Llevo un tiempo sin escuchar nada. Un segundo, he vuelto a percibir algo. Ha regresado otra vez el hilo de voz, esta vez lo he sentido en un tono más preocupado. Ahora mi estado había empeorado, estaban tratando de reanimarme. Lo último que recuerdo es que uno de los bomberos le comentaba a un enfermero el tipo de prótesis que llevaba, pues había tenido acceso a mi ficha del hospital. Sería bueno aprovecharla, le insistía una y otra vez al bombero, antes de que la familia se hiciera cargo de los cadáveres.

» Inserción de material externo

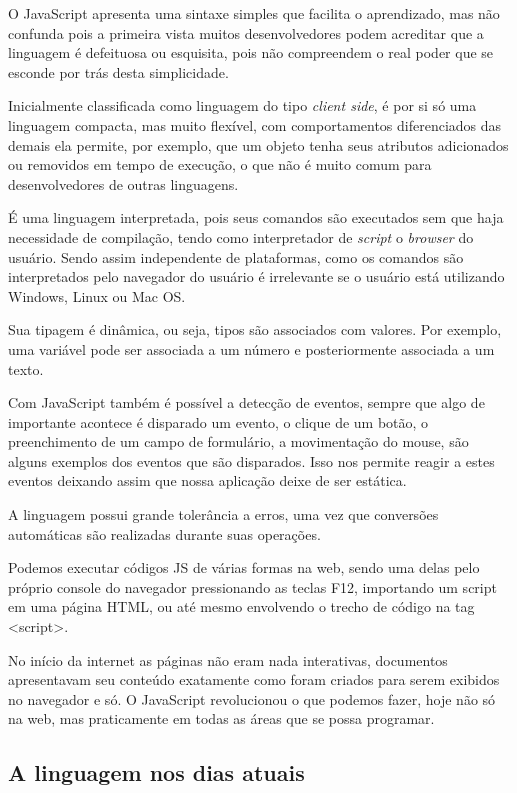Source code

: \documentclass[
	12pt,				%
	openright,			%
	twoside,			%
	a4paper,			%
	english,			%
	brazil				%
	]{abntex2}
\begin{document}
O JavaScript apresenta uma sintaxe simples que facilita o aprendizado, mas não confunda pois a primeira vista muitos desenvolvedores podem acreditar que a linguagem é defeituosa ou esquisita, pois não compreendem o real poder que se esconde por trás desta simplicidade. 

Inicialmente classificada como linguagem do tipo \textit{client side}, é por si só uma linguagem compacta, mas muito flexível, com comportamentos diferenciados das demais ela permite, por exemplo, que um objeto tenha seus atributos adicionados ou removidos em tempo de execução, o que não é muito comum para desenvolvedores de outras linguagens.

É uma linguagem interpretada, pois seus comandos são executados sem que haja necessidade de compilação, tendo como interpretador de \textit{script} o \textit{browser} do usuário. Sendo assim independente de plataformas, como os comandos são interpretados pelo navegador do usuário é irrelevante se o usuário está utilizando Windows, Linux ou Mac OS.

Sua tipagem é dinâmica, ou seja, tipos são associados com valores. Por exemplo, uma variável pode ser associada a um número e posteriormente associada a um texto.

Com JavaScript também é possível a detecção de eventos, sempre que algo de importante acontece é disparado um evento, o clique de um botão, o preenchimento de um campo de formulário, a movimentação do mouse, são alguns exemplos dos eventos que são disparados. Isso nos permite reagir a estes eventos deixando assim que nossa aplicação deixe de ser estática.

A linguagem possui grande tolerância a erros, uma vez que conversões automáticas são realizadas durante suas operações.

Podemos executar códigos JS de várias formas na web, sendo uma delas pelo próprio console do navegador pressionando as teclas F12, importando um script em uma página HTML, ou até mesmo envolvendo o trecho de código na tag <script>.

No início da internet as páginas não eram nada interativas, documentos apresentavam seu conteúdo exatamente como foram criados para serem exibidos no navegador e só. O JavaScript revolucionou o que podemos fazer, hoje não só na web, mas praticamente em todas as áreas que se possa programar. 

\subsection{A linguagem nos dias atuais}
\end{document}
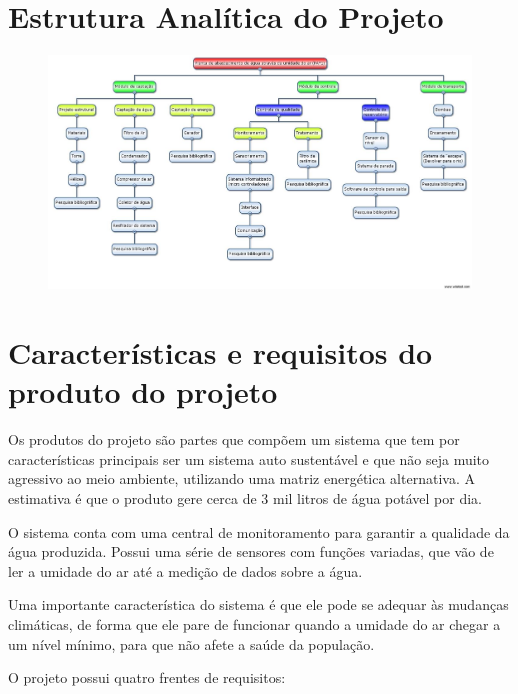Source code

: \pagebreak
\section*{Estrutura Analítica do Projeto}

  \begin{figure}[h]
  \begin{center}
    \includegraphics[scale=0.3]{editaveis/figuras/EAP}
    \label{EAP}
  \end{center}
  \end{figure}
  \FloatBarrier
  
\section*{Características e requisitos do produto do projeto}

  Os produtos do projeto são partes que compõem um sistema que tem por características principais ser um sistema auto sustentável
  e que não seja muito agressivo ao meio ambiente, utilizando uma matriz energética alternativa.
  A estimativa é que o produto gere cerca de 3 mil litros de água potável por dia.
  
  O sistema conta com uma central de monitoramento para garantir a qualidade da água produzida. Possui uma série de sensores
  com funções variadas, que vão de ler a umidade do ar até a medição de dados sobre a água.
  
  Uma importante característica do sistema é que ele pode se adequar às mudanças climáticas, de forma que ele pare de
  funcionar quando a umidade do ar chegar a um nível mínimo, para que não afete a saúde da população.
  
  O projeto possui quatro frentes de requisitos:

Una prótesis de semejante calidad podía venirle muy bien a algún paciente. Desde luego que esa pieza le cambiaría la vida a la persona que la recibiera.

Entonces el bombero manda callar al enfermero y le pide que se aparte para dejar trabajar a su equipo. La noche ya se había echado encima de la ciudad. Es una noche oscura y desangelada. Yo ya no veo nada. No escucho tampoco ninguna voz.

Solamente siento un leve cosquilleo en la cadera.